The pipeline of GHC

Haskell -> GHC Haskell -> Core -> STG -> Cmm -> Assembly

GHC Haskell: Used by libraries to implement Haskell proper but expose manual optimization opportunities and extract commonalities into library code rather than the compiler
Core: ‘Simple’ functional language for optimization
STG: Variant of core that makes laziness more explicit for easier compilation
Cmm: Procedural language for portability among backends (LLVM or native-code-generator) and architectures (x86, ARM, PowerPC).

GHC supports Haskell on top of an unsafe variant

Primitive types (GHC.Prim):

Char#, Int#, Word#, Double#, Float#, Word#
Array#, ByteArray#, ArrayArray#, MutableArray#
MutVar#, TVar#, MVar#, ThreadId#
Addr#, StablePtr#, StableName#, Weak#
State#

All primitive types are unlifted – can’t contain ⊥.

ghci> :browse GHC.Prim

GHC supports Haskell on top of an unsafe variant

All variants of Int (In8, Int16, Int32, Int64) are represented internally by Int# (64bit) on a 64bit machine.

data Int32 = I32# Int# deriving (Eq, Ord, Typeable)

instance Num Int32 where
    (I32# x#) + (I32# y#)  = I32# (narrow32Int# (x# +# y#))
    ...

Data constructors lift a type, allowing ⊥.
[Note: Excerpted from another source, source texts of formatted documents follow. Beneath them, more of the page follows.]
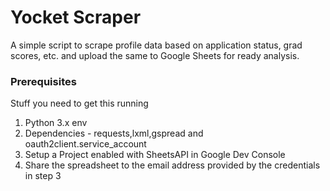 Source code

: # Yocket Scraper
A simple script to scrape profile data based on application status, grad scores, etc. and upload the same to Google Sheets for ready analysis.

### Prerequisites

Stuff you need to get this running

1) Python 3.x env
2) Dependencies - requests,lxml,gspread and oauth2client.service_account
3) Setup a Project enabled with SheetsAPI in Google Dev Console
4) Share the spreadsheet to the email address provided by the credentials in step 3
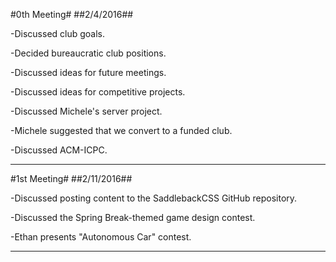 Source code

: #0th Meeting#
##2/4/2016##

-Discussed club goals.

-Decided bureaucratic club positions.

-Discussed ideas for future meetings.

-Discussed ideas for competitive projects.

-Discussed Michele's server project.

-Michele suggested that we convert to a funded club.

-Discussed ACM-ICPC.

***


#1st Meeting#
##2/11/2016##

-Discussed posting content to the SaddlebackCSS GitHub repository.

-Discussed the Spring Break-themed game design contest.

-Ethan presents "Autonomous Car" contest.

***
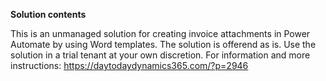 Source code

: **Solution contents**

This is an unmanaged solution for creating invoice attachments in Power Automate by using Word templates. The solution is offerend as is. Use the solution in a trial tenant at your own discretion.
For information and more instructions:
https://daytodaydynamics365.com/?p=2946
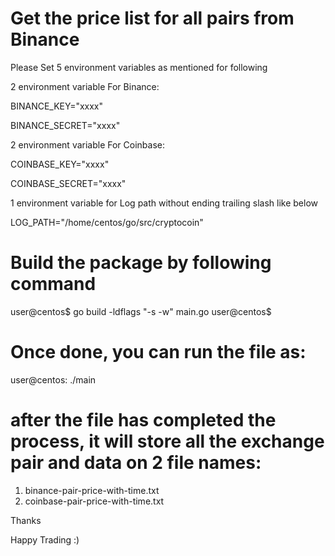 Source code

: # Get the price list for all pairs from Binance

Please Set 5 environment variables as mentioned for following

2 environment variable For Binance:

BINANCE_KEY="xxxx"

BINANCE_SECRET="xxxx"

2 environment variable For Coinbase:

COINBASE_KEY="xxxx"

COINBASE_SECRET="xxxx"

1 environment variable for Log path without ending trailing slash like below

LOG_PATH="/home/centos/go/src/cryptocoin"

# Build the package by following command

user@centos$ go build -ldflags "-s -w" main.go
user@centos$

# Once done, you can run the file as:

user@centos: ./main

# after the file has completed the process, it will store all the exchange pair and data on 2 file names:

1. binance-pair-price-with-time.txt
2. coinbase-pair-price-with-time.txt

Thanks

Happy Trading :)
GHC implements IO through the RealWorld token

IO Monad is a state passing monad
Trying to achieve: order of execution + execute once semantics

newtype IO a = IO (State# RealWorld -> (# State# RealWorld, a #))

returnIO :: a -> IO a
returnIO x = IO $ \ s -> (# s, x #)

bindIO :: IO a -> (a -> IO b) -> IO b
bindIO (IO m) k = IO $ \ s -> case m s of (# new_s, a #) -> unIO (k a) new_s

RealWorld token enforces ordering through data dependence

We’ve seen RealWorld Before

comp :: Handle -> IO ()
comp = do name <- hGetLine h
          hPutStrLn h name

comp :: GHC.IO.Handle.Types.Handle -> GHC.Prim.State# GHC.Prim.RealWorld
        -> (# GHC.Prim.State# GHC.Prim.RealWorld, () #)
comp = \h rw1 ->
  case GHC.IO.Handle.Text.hGetLine h rw1 of
    (# rw2, str #) -> GHC.IO.Handle.Text.hPutStr h str rw2

We implement unsafe IO operations by throwing away the world

Various unsafe functions throw away RealWorld token
No longer have guarantees about order or execution, or execute-one only semantics, optimizer could duplicate, or two threads could race and evaluate the same thunk

unsafePerformIO :: IO a -> a
unsafePerformIO m = unsafeDupablePerformIO (noDuplicate >> m)

unsafeDupablePerformIO  :: IO a -> a
unsafeDupablePerformIO (IO m) = lazy (case m realWorld# of (# _, r #) -> r)

Core: a small function intermediate language

Idea: map Haskell to a small lanuage for easier optimization and compilation
Functional lazy language
It consists of only a hand full of constructs!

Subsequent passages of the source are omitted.